Ulika, irresistível
Ulika, irresistível
Por: Banny de Castro
Prefácio

ULIKA - um herói sem génese

Um bom livro é aquele que provoca no leitor reflexões, que o faz pensar em diversas situações; enfim, que o induza a certas provocações. Quando leio um livro não me preocupo apenas com seu enredo, mas, principalmente, com o que ele pode dialogar comigo, mexer com minhas ideias, com a minha cultura. Espero que ele me apresente novidades ou que me faça andar por outros caminhos. Rubem Alves, que é um grande cronista brasileiro, ensina que um bom texto é aquele que nos deixa transformados, que nos faz pensar. Após a leitura de um bom texto, não seremos mais os mesmos. A leitura, nesse sentido, é uma viagem. Gosto de viajar nas leituras que faço. Quem escreve é um viajante do tempo e das realidades do mundo. Como sou mais poeta do que ficcionista (pelo menos, eu imagino que seja), procuro ver, como diz Manoel de Barros, o delírio do verbo, que é a chave da poesia. Literatura é a arte do delírio do verbo – e também do pensamento -, é onde podemos fazer as nossas transgressões, inclusive do pensamento.

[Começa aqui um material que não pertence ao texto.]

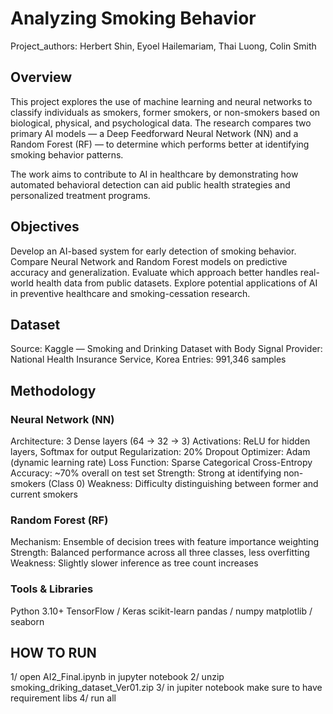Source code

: # Analyzing Smoking Behavior

Project_authors: Herbert Shin, Eyoel Hailemariam, Thai Luong, Colin Smith

## Overview
This project explores the use of machine learning and neural networks to classify individuals as smokers, former smokers, or non-smokers based on biological, physical, and psychological data.
The research compares two primary AI models — a Deep Feedforward Neural Network (NN) and a Random Forest (RF) — to determine which performs better at identifying smoking behavior patterns.

The work aims to contribute to AI in healthcare by demonstrating how automated behavioral detection can aid public health strategies and personalized treatment programs.

## Objectives
Develop an AI-based system for early detection of smoking behavior.
Compare Neural Network and Random Forest models on predictive accuracy and generalization.
Evaluate which approach better handles real-world health data from public datasets.
Explore potential applications of AI in preventive healthcare and smoking-cessation research.

## Dataset
Source: Kaggle — Smoking and Drinking Dataset with Body Signal
Provider: National Health Insurance Service, Korea
Entries: 991,346 samples

## Methodology
### Neural Network (NN)
Architecture: 3 Dense layers (64 → 32 → 3)
Activations: ReLU for hidden layers, Softmax for output
Regularization: 20% Dropout
Optimizer: Adam (dynamic learning rate)
Loss Function: Sparse Categorical Cross-Entropy
Accuracy: ~70% overall on test set
Strength: Strong at identifying non-smokers (Class 0)
Weakness: Difficulty distinguishing between former and current smokers

### Random Forest (RF)
Mechanism: Ensemble of decision trees with feature importance weighting
Strength: Balanced performance across all three classes, less overfitting
Weakness: Slightly slower inference as tree count increases

### Tools & Libraries
Python 3.10+
TensorFlow / Keras
scikit-learn
pandas / numpy
matplotlib / seaborn

## HOW TO RUN
1/ open AI2_Final.ipynb in jupyter notebook
2/ unzip smoking_driking_dataset_Ver01.zip
3/ in jupiter notebook make sure to have requirement libs
4/ run all

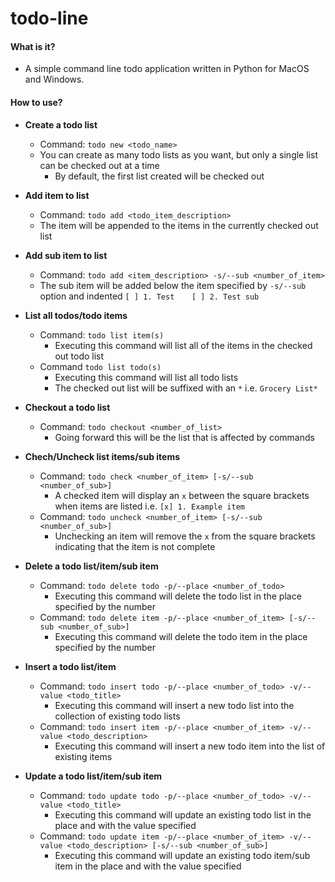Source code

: todo-line
======
#### What is it?
+ A simple command line todo application written in Python for MacOS and Windows.

#### How to use?
+ __Create a todo list__
  - Command: `todo new <todo_name>`
  - You can create as many todo lists as you want, but only a single list can be checked out at a time
    * By default, the first list created will be checked out

+ __Add item to list__
  - Command: `todo add <todo_item_description>`
  - The item will be appended to the items in the currently checked out list

+ __Add sub item to list__
  - Command: `todo add <item_description> -s/--sub <number_of_item>`
  - The sub item will be added below the item specified by `-s/--sub` option and indented
  `[ ] 1. Test`
  &nbsp;&nbsp;&nbsp;&nbsp;&nbsp;&nbsp;`[ ] 2. Test sub`

+ __List all todos/todo items__
  - Command: `todo list item(s)`
    * Executing this command will list all of the items in the checked out todo list
  - Command `todo list todo(s)`
    * Executing this command will list all todo lists
    * The checked out list will be suffixed with an `*` i.e. `Grocery List*`

+ __Checkout a todo list__
  - Command: `todo checkout <number_of_list>`
    * Going forward this will be the list that is affected by commands

+ __Chech/Uncheck list items/sub items__
  - Command: `todo check <number_of_item> [-s/--sub <number_of_sub>]`
    * A checked item will display an `x` between the square brackets when items are listed i.e. `[x] 1. Example item`
  - Command: `todo uncheck <number_of_item> [-s/--sub <number_of_sub>]`
    * Unchecking an item will remove the `x` from the square brackets indicating that the item is not complete

+ __Delete a todo list/item/sub item__
  - Command: `todo delete todo -p/--place <number_of_todo>`
    * Executing this command will delete the todo list in the place specified by the number
  - Command: `todo delete item -p/--place <number_of_item> [-s/--sub <number_of_sub>]`
    * Executing this command will delete the todo item in the place specified by the number

+ __Insert a todo list/item__
  - Command: `todo insert todo -p/--place <number_of_todo> -v/--value <todo_title>`
    * Executing this command will insert a new todo list into the collection of existing todo lists
  - Command: `todo insert item -p/--place <number_of_item> -v/--value <todo_description>`
    * Executing this command will insert a new todo item into the list of existing items

+ __Update a todo list/item/sub item__
  - Command: `todo update todo -p/--place <number_of_todo> -v/--value <todo_title>`
    * Executing this command will update an existing todo list in the place and with the value specified
  - Command: `todo update item -p/--place <number_of_item> -v/--value <todo_description> [-s/--sub <number_of_sub>]`
    * Executing this command will update an existing todo item/sub item in the place and with the value specified
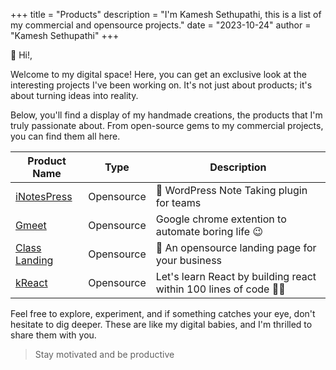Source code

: +++ 
title = "Products"
description = "I'm Kamesh Sethupathi, this is a list of my commercial and opensource projects."
date = "2023-10-24"
author = "Kamesh Sethupathi"
+++

👋 Hi!,

Welcome to my digital space! Here, you can get an exclusive look at the interesting projects I've been working on. It's not just about products; it's about turning ideas into reality.

Below, you'll find a display of my handmade creations, the products that I'm truly passionate about. From open-source gems to my commercial projects, you can find them all here.

| Product Name | Type | Description |
|---|---|---|
| [iNotesPress](https://github.com/git-kamesh/iNotesPress) | Opensource | 📝 WordPress Note Taking plugin for teams |
| [Gmeet](https://github.com/git-kamesh/gmeet) | Opensource | Google chrome extention to automate boring life 😉 |
| [Class Landing](https://github.com/git-kamesh/classic-landing) | Opensource | 🚀 An opensource landing page for your business |
| [kReact](https://github.com/git-kamesh/kReact) | Opensource | Let's learn React by building react within 100 lines of code 🏂🏻|

Feel free to explore, experiment, and if something catches your eye, don't hesitate to dig deeper. These are like my digital babies, and I'm thrilled to share them with you.

> Stay motivated and be productive


<!-- ### Upcomming products - One Brand One Voice

> Empowering Your Aspirations, Fueled by Our Devotion and Commitment: A Powerful Partnership.

| Product Name | Type | Description |
|---|---|---|
| Forms | Commercial | Powerful form building, made easy. |
| Product | Commercial | Effortless product updates and management. |
| Rewards | Commercial | Supercharge your referrals with seamless reward management. |
| PR | Commercial | Elevate your PR efforts with intuitive tools, made easy. |
| Analytics | Commercial | Privacy-focused analytics, simplifying data insights. |
| Tasks | Commercial | Streamline task management and collaboration with ease. |
| SocialBoost | Commercial | Amplify your social media presence and engagement, made easy. |
| Buddy | Commercial | Cultivate a positive team culture effortlessly. |
| Unclutter | Commercial | Business intelligence accessible to everyone, made easy. | -->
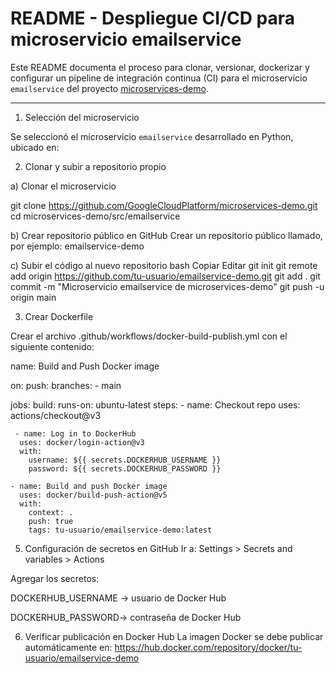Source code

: # README - Despliegue CI/CD para microservicio emailservice

Este README documenta el proceso para clonar, versionar, dockerizar y configurar un pipeline de integración continua (CI) para el microservicio `emailservice` del proyecto [microservices-demo](https://github.com/GoogleCloudPlatform/microservices-demo).

---

1. Selección del microservicio

Se seleccionó el microservicio `emailservice` desarrollado en Python, ubicado en:

2. Clonar y subir a repositorio propio

a) Clonar el microservicio


git clone https://github.com/GoogleCloudPlatform/microservices-demo.git
cd microservices-demo/src/emailservice

b) Crear repositorio público en GitHub
Crear un repositorio público llamado, por ejemplo:
emailservice-demo

c) Subir el código al nuevo repositorio
bash
Copiar
Editar
git init
git remote add origin https://github.com/tu-usuario/emailservice-demo.git
git add .
git commit -m "Microservicio emailservice de microservices-demo"
git push -u origin main

3. Crear Dockerfile

Crear el archivo .github/workflows/docker-build-publish.yml con el siguiente contenido:

name: Build and Push Docker image

on:
  push:
    branches:
      - main

jobs:
  build:
    runs-on: ubuntu-latest
    steps:
    - name: Checkout repo
      uses: actions/checkout@v3

     - name: Log in to DockerHub
      uses: docker/login-action@v3
      with:
        username: ${{ secrets.DOCKERHUB_USERNAME }}
        password: ${{ secrets.DOCKERHUB_PASSWORD }}

    - name: Build and push Docker image
      uses: docker/build-push-action@v5
      with:
        context: .
        push: true
        tags: tu-usuario/emailservice-demo:latest

5. Configuración de secretos en GitHub
Ir a:
Settings > Secrets and variables > Actions

Agregar los secretos:

DOCKERHUB_USERNAME → usuario de Docker Hub

DOCKERHUB_PASSWORD→ contraseña de Docker Hub

6. Verificar publicación en Docker Hub
La imagen Docker se debe publicar automáticamente en:
https://hub.docker.com/repository/docker/tu-usuario/emailservice-demo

No outro dia recebi uma solicitação do jovem escritor angolano Banny de Castro para prefaciar o seu Ulika. Sou nordestino, do Piauí, uma região muito parecida com a realidade africana, e me encheu de prazer o convite do jovem angolano, para anteceder a leitura de seu livro.

Em um primeiro momento, pensei em nossos países (Brasil e Angola), tão distantes e, ao mesmo tempo, tão pertos. Há, entre os dois, fortes ligações, sejam étnico-culturais, sejam linguísticas. Fomos colonizados pelos portugueses, que nos impuseram a língua, os costumes, as tradições e a religião (o Cristianismo). Entretanto, há pontos que devem ser observados. Por exemplo, os brasileiros falam e escrevem um português abrasileirado, sem o sotaque de Portugal, já os angolanos primam pelo português bem aportuguesado, com muito sotaque. Acho que é devido ao rigor e ao tempo de colonização. O Brasil tornou-se independente no século XIX, enquanto que Angola só no final do século XX. Existe, porém, uma marca nos angolanos, que nós brasileiros não temos, que é a referência das línguas primitivas, dentre as quais a língua umbundu em que o jovem escritor angolano tão bem se expressa. Por outro lado, tanto nós brasileiros quanto os angolanos, sentimos muito a falta de uma identidade própria, uma vez que esta nos foi roubada pelo colonizador. E isto, pelo menos eu penso, em nós é muito mais incisivo e característico, devido às inúmeras influências étnico-culturais que recebemos.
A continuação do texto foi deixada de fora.